Denoise DxO Pure Raw 3

A public web site (and advertisement for the services offered, including photography purposed travel tours) has a video of a comparison between the Adobe denoising and DxO Pure Raw 3 (PR3)

Denoise Adobe vs DxO!

As I do not pay Adobe rent, but use PhotoLab6 Elite complete (PL6EC) current, I cannot do such a comparison myself. Pure Raw 3 did better with less compute time than the Adobe offering. Do PL6EC and PR3 use the same de-noising technology?

It is my understanding that they do, eventually. The dev. cycle seems to be that in the autumn, DxO releases the next version of PL. If any of the new features in that new version involve denoising then those new features do not become part of PureRAW until the next version of PureRAW is released, which is typically in the following spring.

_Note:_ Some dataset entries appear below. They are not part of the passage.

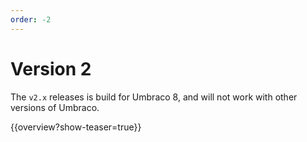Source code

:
```yaml
---
order: -2
---
```

# Version 2

The `v2.x` releases is build for Umbraco 8, and will not work with other versions of Umbraco.

{{overview?show-teaser=true}}
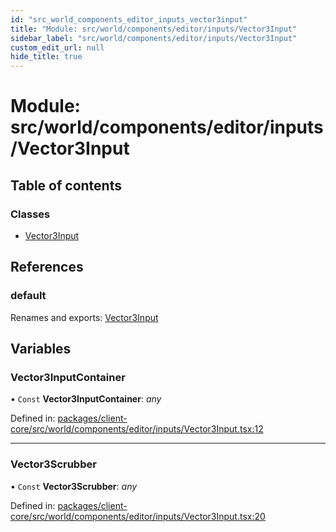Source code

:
 ```yaml
---
id: "src_world_components_editor_inputs_vector3input"
title: "Module: src/world/components/editor/inputs/Vector3Input"
sidebar_label: "src/world/components/editor/inputs/Vector3Input"
custom_edit_url: null
hide_title: true
---
```


# Module: src/world/components/editor/inputs/Vector3Input

## Table of contents

### Classes

- [Vector3Input](../classes/src_world_components_editor_inputs_vector3input.vector3input.md)

## References

### default

Renames and exports: [Vector3Input](../classes/src_world_components_editor_inputs_vector3input.vector3input.md)

## Variables

### Vector3InputContainer

• `Const` **Vector3InputContainer**: *any*

Defined in: [packages/client-core/src/world/components/editor/inputs/Vector3Input.tsx:12](https://github.com/xr3ngine/xr3ngine/blob/77d12cea0/packages/client-core/src/world/components/editor/inputs/Vector3Input.tsx#L12)

___

### Vector3Scrubber

• `Const` **Vector3Scrubber**: *any*

Defined in: [packages/client-core/src/world/components/editor/inputs/Vector3Input.tsx:20](https://github.com/xr3ngine/xr3ngine/blob/77d12cea0/packages/client-core/src/world/components/editor/inputs/Vector3Input.tsx#L20)
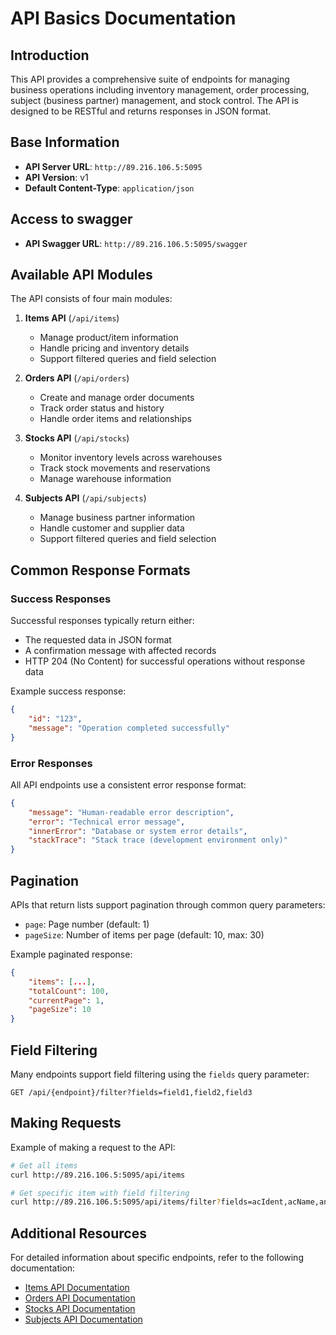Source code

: # API Basics Documentation

## Introduction
This API provides a comprehensive suite of endpoints for managing business operations including inventory management, order processing, subject (business partner) management, and stock control. The API is designed to be RESTful and returns responses in JSON format.

## Base Information
- **API Server URL**: `http://89.216.106.5:5095`
- **API Version**: v1
- **Default Content-Type**: `application/json`

## Access to swagger
- **API Swagger URL**: `http://89.216.106.5:5095/swagger`

## Available API Modules
The API consists of four main modules:

1. **Items API** (`/api/items`)
   - Manage product/item information
   - Handle pricing and inventory details
   - Support filtered queries and field selection

2. **Orders API** (`/api/orders`)
   - Create and manage order documents
   - Track order status and history
   - Handle order items and relationships

3. **Stocks API** (`/api/stocks`)
   - Monitor inventory levels across warehouses
   - Track stock movements and reservations
   - Manage warehouse information

4. **Subjects API** (`/api/subjects`)
   - Manage business partner information
   - Handle customer and supplier data
   - Support filtered queries and field selection

## Common Response Formats

### Success Responses
Successful responses typically return either:
- The requested data in JSON format
- A confirmation message with affected records
- HTTP 204 (No Content) for successful operations without response data

Example success response:
```json
{
    "id": "123",
    "message": "Operation completed successfully"
}
```

### Error Responses
All API endpoints use a consistent error response format:

```json
{
    "message": "Human-readable error description",
    "error": "Technical error message",
    "innerError": "Database or system error details",
    "stackTrace": "Stack trace (development environment only)"
}
```


## Pagination
APIs that return lists support pagination through common query parameters:
- `page`: Page number (default: 1)
- `pageSize`: Number of items per page (default: 10, max: 30)

Example paginated response:
```json
{
    "items": [...],
    "totalCount": 100,
    "currentPage": 1,
    "pageSize": 10
}
```

## Field Filtering
Many endpoints support field filtering using the `fields` query parameter:
```
GET /api/{endpoint}/filter?fields=field1,field2,field3
```

## Making Requests
Example of making a request to the API:

```bash
# Get all items
curl http://89.216.106.5:5095/api/items

# Get specific item with field filtering
curl http://89.216.106.5:5095/api/items/filter?fields=acIdent,acName,anSalePrice
```

## Additional Resources
For detailed information about specific endpoints, refer to the following documentation:
- [Items API Documentation](item_documentation.md)
- [Orders API Documentation](order_documentation.md)
- [Stocks API Documentation](stock_documentation.md)
- [Subjects API Documentation](subject_documentation.md)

Yes they are essentially the same, however, DeepPRIME and DeepPRIME XD processing in PhotoLab can be modified significantly by users which is not available in PureRAW.

Mark

Yes and no. Its the same technology yes, called DeepPrime and DeepPrimeXD, but PhotoLab offers more control over how noise is applied and how much of it, and how other tools interact with the DeepPrime, allowing for custom tailored results specific to an image you are working on.

DXO Pure RAW, while using same basic technology, offers just few presets on how to apply noise reduction and many times its works fine, but sometimes its too aggressive. This is where Adobe Noise reduction AI often does a better job. However when you work with DXO DeepPrime or DeepPrimeXD noise redaction AI tools in their full application, PhotoLab, than you can tweak it in ways that Adobe cannot be tweaked, allowing for slightly better results. But Adobe is very good and easy to use with only one slider. Does a great job most of the time. But where Adobe fails and DXO PureRAW fails as well, PhotoLab offers a bit more control that can provide better results.

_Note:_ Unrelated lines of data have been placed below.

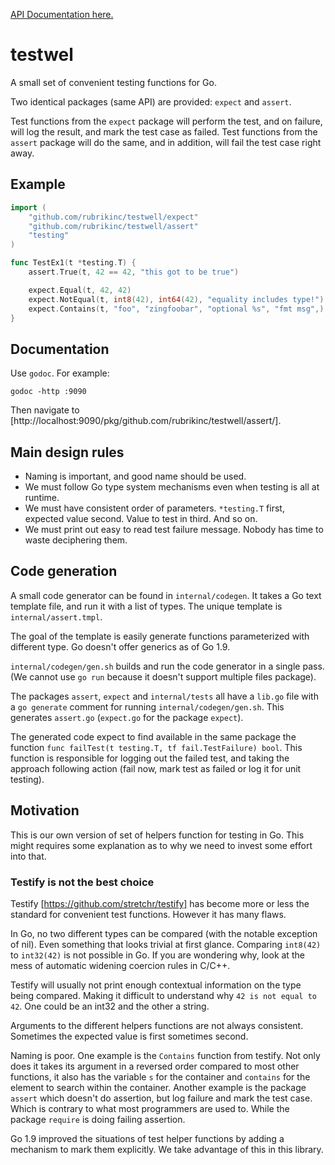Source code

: [API Documentation here.](https://godoc.org/github.com/rubrikinc/testwell/assert)

# testwel
A small set of convenient testing functions for Go.

Two identical packages (same API) are provided: `expect` and `assert`.

Test functions from the `expect` package will perform the test, and on failure,
will log the result, and mark the test case as failed. Test functions from the
`assert` package will do the same, and in addition, will fail the test case
right away.

## Example

```go
import (
	"github.com/rubrikinc/testwell/expect"
	"github.com/rubrikinc/testwell/assert"
    "testing"
)

func TestEx1(t *testing.T) {
    assert.True(t, 42 == 42, "this got to be true")

    expect.Equal(t, 42, 42)
    expect.NotEqual(t, int8(42), int64(42), "equality includes type!")
    expect.Contains(t, "foo", "zingfoobar", "optional %s", "fmt msg",)
}
```

## Documentation

Use `godoc`. For example:

```shell
godoc -http :9090
```

Then navigate to [http://localhost:9090/pkg/github.com/rubrikinc/testwell/assert/].

## Main design rules

 - Naming is important, and good name should be used.
 - We must follow Go type system mechanisms even when testing is all at runtime.
 - We must have consistent order of parameters. `*testing.T` first, expected
   value second. Value to test in third. And so on.
 - We must print out easy to read test failure message. Nobody has time to
   waste deciphering them.

## Code generation

A small code generator can be found in `internal/codegen`. It takes a Go text
template file, and run it with a list of types. The unique template is
`internal/assert.tmpl`.

The goal of the template is easily generate functions parameterized with
different type. Go doesn't offer generics as of Go 1.9.

`internal/codegen/gen.sh` builds and run the code generator in a single pass.
(We cannot use `go run` because it doesn't support multiple files package).

The packages `assert`, `expect` and `internal/tests` all have a `lib.go` file
with a `go generate` comment for running `internal/codegen/gen.sh`. This
generates `assert.go` (`expect.go` for the package `expect`).

The generated code expect to find available in the same package the function
`func failTest(t testing.T, tf fail.TestFailure) bool`. This function is
responsible for logging out the failed test, and taking the approach following
action (fail now, mark test as failed or log it for unit testing).

## Motivation

This is our own version of set of helpers function for testing in Go. This
might requires some explanation as to why we need to invest some effort into
that.

### Testify is not the best choice

Testify [https://github.com/stretchr/testify] has become more or less the
standard for convenient test functions. However it has many flaws.

In Go, no two different types can be compared (with the notable exception of
nil). Even something that looks trivial at first glance. Comparing `int8(42)`
to `int32(42)` is not possible in Go. If you are wondering why, look at the
mess of automatic widening coercion rules in C/C++.

Testify will usually not print enough contextual information on the type being
compared. Making it difficult to understand why `42 is not equal to 42`. One
could be an int32 and the other a string.

Arguments to the different helpers functions are not always consistent.
Sometimes the expected value is first sometimes second.

Naming is poor. One example is the `Contains` function from testify. Not only
does it takes its argument in a reversed order compared to most other
functions, it also has the variable `s` for the container and `contains` for
the element to search within the container. Another example is the package
`assert` which doesn't do assertion, but log failure and mark the test case.
Which is contrary to what most programmers are used to. While the package
`require` is doing failing assertion.

Go 1.9 improved the situations of test helper functions by adding a mechanism
to mark them explicitly. We take advantage of this in this library.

This is mostly related to what is favored. High or low frequency details vs noise. PhotoLab has a slider that allows you to tweak not just the amount overall, like in Adobe, but also do you want to reduce more noise and leave more smooth surface or do you want to reduce less noise and leave more texture in the image. By tweaking that, its possible to get a bit better results than Adobe can. Other than that both Adobe and DXO do great job at noise reduction and recovery of details.

There is a bit of Advantage in Astrophotography images with stars that I would give Adobe, but like I said, with manual tweaking its possible to get similar or slightly better results in PhotoLab as well.